Molti sono i pensieri e gli stimoli che si sono susseguiti. Se è vero che un mare (a livello temporale e spaziale) separa noi da Dioniso, e forse non è possibile rivivere certe esperienze, ma solo comprenderle ammettendo che restano altro da noi (Sini). È Marco Martinelli, regista e drammaturgo, a ribadire che - sebbene non sia possibile ricostruire esperienze culturali di venticinque secoli fa, perché si rischia l’anacronismo (l’esperimento alla dottor Frankenstein, verrebbe da scrivere) - Dioniso non è morto. Al contrario, è vivo in qualsiasi cerchio (cerchio come quello del coro dionisiaco, ma anche quello di molte comunità tribali) dove si suscitino e vivano in prima persona emozioni, e dove parlino il corpo, il sesso, l’essere umano nella sua complessità. Ecco perché vi è ancora la necessità, umana e culturale, di un teatro che colpisca, laceri, destabilizzi (o, come diceva Carmelo Bene, che solleciti - metaforicamente parlando - “crimini, delitti e sabotaggi”) .
Un teatro, del resto, il nostro, e una cultura sempre più minacciati “da vecchi senza denti e senza gusto, [...] di fronte [ai quali] vogliamo aggrapparci coi denti ai diritti della nostra gioventù e non stancarci di difendere nella nostra gioventù il futuro contro quegli assalitori delle immagini del futuro” (F. Nietzsche, Sull’utilità e il danno della storia per la vita).
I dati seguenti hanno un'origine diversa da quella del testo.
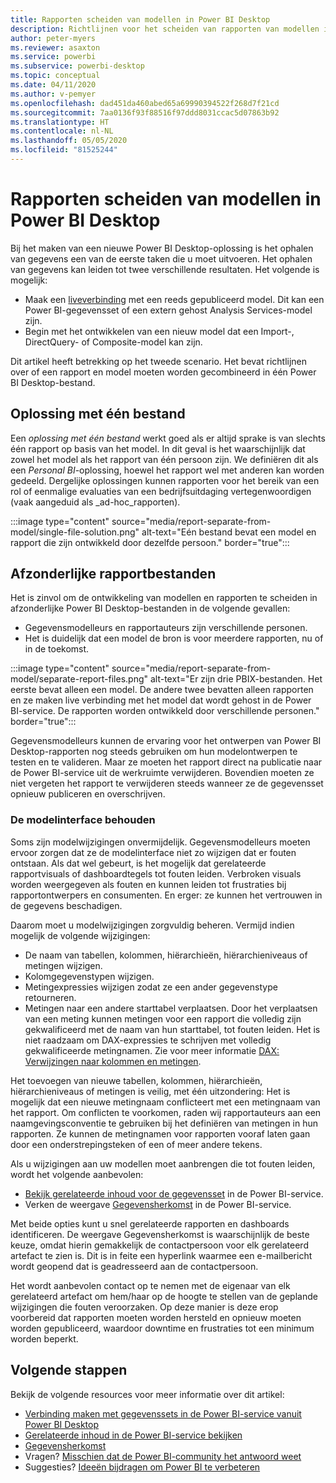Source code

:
 ```yaml
---
title: Rapporten scheiden van modellen in Power BI Desktop
description: Richtlijnen voor het scheiden van rapporten van modellen in Power BI Desktop.
author: peter-myers
ms.reviewer: asaxton
ms.service: powerbi
ms.subservice: powerbi-desktop
ms.topic: conceptual
ms.date: 04/11/2020
ms.author: v-pemyer
ms.openlocfilehash: dad451da460abed65a69990394522f268d7f21cd
ms.sourcegitcommit: 7aa0136f93f88516f97ddd8031ccac5d07863b92
ms.translationtype: HT
ms.contentlocale: nl-NL
ms.lasthandoff: 05/05/2020
ms.locfileid: "81525244"
---
```

# <a name="separate-reports-from-models-in-power-bi-desktop"></a>Rapporten scheiden van modellen in Power BI Desktop

Bij het maken van een nieuwe Power BI Desktop-oplossing is het ophalen van gegevens een van de eerste taken die u moet uitvoeren. Het ophalen van gegevens kan leiden tot twee verschillende resultaten. Het volgende is mogelijk:

- Maak een [liveverbinding](../desktop-report-lifecycle-datasets.md) met een reeds gepubliceerd model. Dit kan een Power BI-gegevensset of een extern gehost Analysis Services-model zijn.
- Begin met het ontwikkelen van een nieuw model dat een Import-, DirectQuery- of Composite-model kan zijn.

Dit artikel heeft betrekking op het tweede scenario. Het bevat richtlijnen over of een rapport en model moeten worden gecombineerd in één Power BI Desktop-bestand.

## <a name="single-file-solution"></a>Oplossing met één bestand

Een _oplossing met één bestand_ werkt goed als er altijd sprake is van slechts één rapport op basis van het model. In dit geval is het waarschijnlijk dat zowel het model als het rapport van één persoon zijn. We definiëren dit als een _Personal BI_-oplossing, hoewel het rapport wel met anderen kan worden gedeeld. Dergelijke oplossingen kunnen rapporten voor het bereik van een rol of eenmalige evaluaties van een bedrijfsuitdaging vertegenwoordigen (vaak aangeduid als _ad-hoc_rapporten).

:::image type="content" source="media/report-separate-from-model/single-file-solution.png" alt-text="Eén bestand bevat een model en rapport die zijn ontwikkeld door dezelfde persoon." border="true":::

## <a name="separate-report-files"></a>Afzonderlijke rapportbestanden

Het is zinvol om de ontwikkeling van modellen en rapporten te scheiden in afzonderlijke Power BI Desktop-bestanden in de volgende gevallen:

- Gegevensmodelleurs en rapportauteurs zijn verschillende personen.
- Het is duidelijk dat een model de bron is voor meerdere rapporten, nu of in de toekomst.

:::image type="content" source="media/report-separate-from-model/separate-report-files.png" alt-text="Er zijn drie PBIX-bestanden. Het eerste bevat alleen een model. De andere twee bevatten alleen rapporten en ze maken live verbinding met het model dat wordt gehost in de Power BI-service. De rapporten worden ontwikkeld door verschillende personen." border="true":::

Gegevensmodelleurs kunnen de ervaring voor het ontwerpen van Power BI Desktop-rapporten nog steeds gebruiken om hun modelontwerpen te testen en te valideren. Maar ze moeten het rapport direct na publicatie naar de Power BI-service uit de werkruimte verwijderen. Bovendien moeten ze niet vergeten het rapport te verwijderen steeds wanneer ze de gegevensset opnieuw publiceren en overschrijven.

### <a name="preserve-the-model-interface"></a>De modelinterface behouden

Soms zijn modelwijzigingen onvermijdelijk. Gegevensmodelleurs moeten ervoor zorgen dat ze de modelinterface niet zo wijzigen dat er fouten ontstaan. Als dat wel gebeurt, is het mogelijk dat gerelateerde rapportvisuals of dashboardtegels tot fouten leiden. Verbroken visuals worden weergegeven als fouten en kunnen leiden tot frustraties bij rapportontwerpers en consumenten. En erger: ze kunnen het vertrouwen in de gegevens beschadigen.

Daarom moet u modelwijzigingen zorgvuldig beheren. Vermijd indien mogelijk de volgende wijzigingen:

- De naam van tabellen, kolommen, hiërarchieën, hiërarchieniveaus of metingen wijzigen.
- Kolomgegevenstypen wijzigen.
- Metingexpressies wijzigen zodat ze een ander gegevenstype retourneren.
- Metingen naar een andere starttabel verplaatsen. Door het verplaatsen van een meting kunnen metingen voor een rapport die volledig zijn gekwalificeerd met de naam van hun starttabel, tot fouten leiden. Het is niet raadzaam om DAX-expressies te schrijven met volledig gekwalificeerde metingnamen. Zie voor meer informatie [DAX: Verwijzingen naar kolommen en metingen](dax-column-measure-references.md).

Het toevoegen van nieuwe tabellen, kolommen, hiërarchieën, hiërarchieniveaus of metingen is veilig, met één uitzondering: Het is mogelijk dat een nieuwe metingnaam conflicteert met een metingnaam van het rapport. Om conflicten te voorkomen, raden wij rapportauteurs aan een naamgevingsconventie te gebruiken bij het definiëren van metingen in hun rapporten. Ze kunnen de metingnamen voor rapporten vooraf laten gaan door een onderstrepingsteken of een of meer andere tekens.

Als u wijzigingen aan uw modellen moet aanbrengen die tot fouten leiden, wordt het volgende aanbevolen:

- [Bekijk gerelateerde inhoud voor de gegevensset](../consumer/end-user-related.md#view-related-content-for-a-dataset) in de Power BI-service.
- Verken de weergave [Gegevensherkomst](../collaborate-share/service-data-lineage.md) in de Power BI-service.

Met beide opties kunt u snel gerelateerde rapporten en dashboards identificeren. De weergave Gegevensherkomst is waarschijnlijk de beste keuze, omdat hierin gemakkelijk de contactpersoon voor elk gerelateerd artefact te zien is. Dit is in feite een hyperlink waarmee een e-mailbericht wordt geopend dat is geadresseerd aan de contactpersoon.

Het wordt aanbevolen contact op te nemen met de eigenaar van elk gerelateerd artefact om hem/haar op de hoogte te stellen van de geplande wijzigingen die fouten veroorzaken. Op deze manier is deze erop voorbereid dat rapporten moeten worden hersteld en opnieuw moeten worden gepubliceerd, waardoor downtime en frustraties tot een minimum worden beperkt.

## <a name="next-steps"></a>Volgende stappen

Bekijk de volgende resources voor meer informatie over dit artikel:

- [Verbinding maken met gegevenssets in de Power BI-service vanuit Power BI Desktop](../desktop-report-lifecycle-datasets.md)
- [Gerelateerde inhoud in de Power BI-service bekijken](../consumer/end-user-related.md)
- [Gegevensherkomst](../collaborate-share/service-data-lineage.md)
- Vragen? [Misschien dat de Power BI-community het antwoord weet](https://community.powerbi.com/)
- Suggesties? [Ideeën bijdragen om Power BI te verbeteren](https://ideas.powerbi.com/)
Naturalmente, nessuno durante il Convegno ha difeso un’idea di attore o artista quale Peter Pan ad æternum o esteticamente giovane, bensì Martinelli (e, ovviamente, Nietzsche) ha posto al centro del discorso l’importanza di restare presenti a se stessi, al centro di una società in evoluzione, parte integrante di quel divenire ed espressione di tutte le contraddizioni che un determinato spazio e tempo pongano in essere.
Rivendicare una radice dionisiaca del teatro sembra, quindi, dare valore a un atteggiamento scettico e critico nei confronti del reale. Non un rifuggire dalla razionalità apollinea in una specie di frenesia estatica (quella sì, anacronistica). Ma un mettere in dubbio, un farsi maestri del sospetto, così da non intendere oltre il reale quale dato immutabile. Rimettendolo al contrario, continuamente, in discussione e, di conseguenza, impegnandosi in prima persona a modificarlo attraverso il proprio ruolo di individui e parte di una comunità/polis, ma anche attraverso la propria arte e, ovviamente, il proprio fare teatro.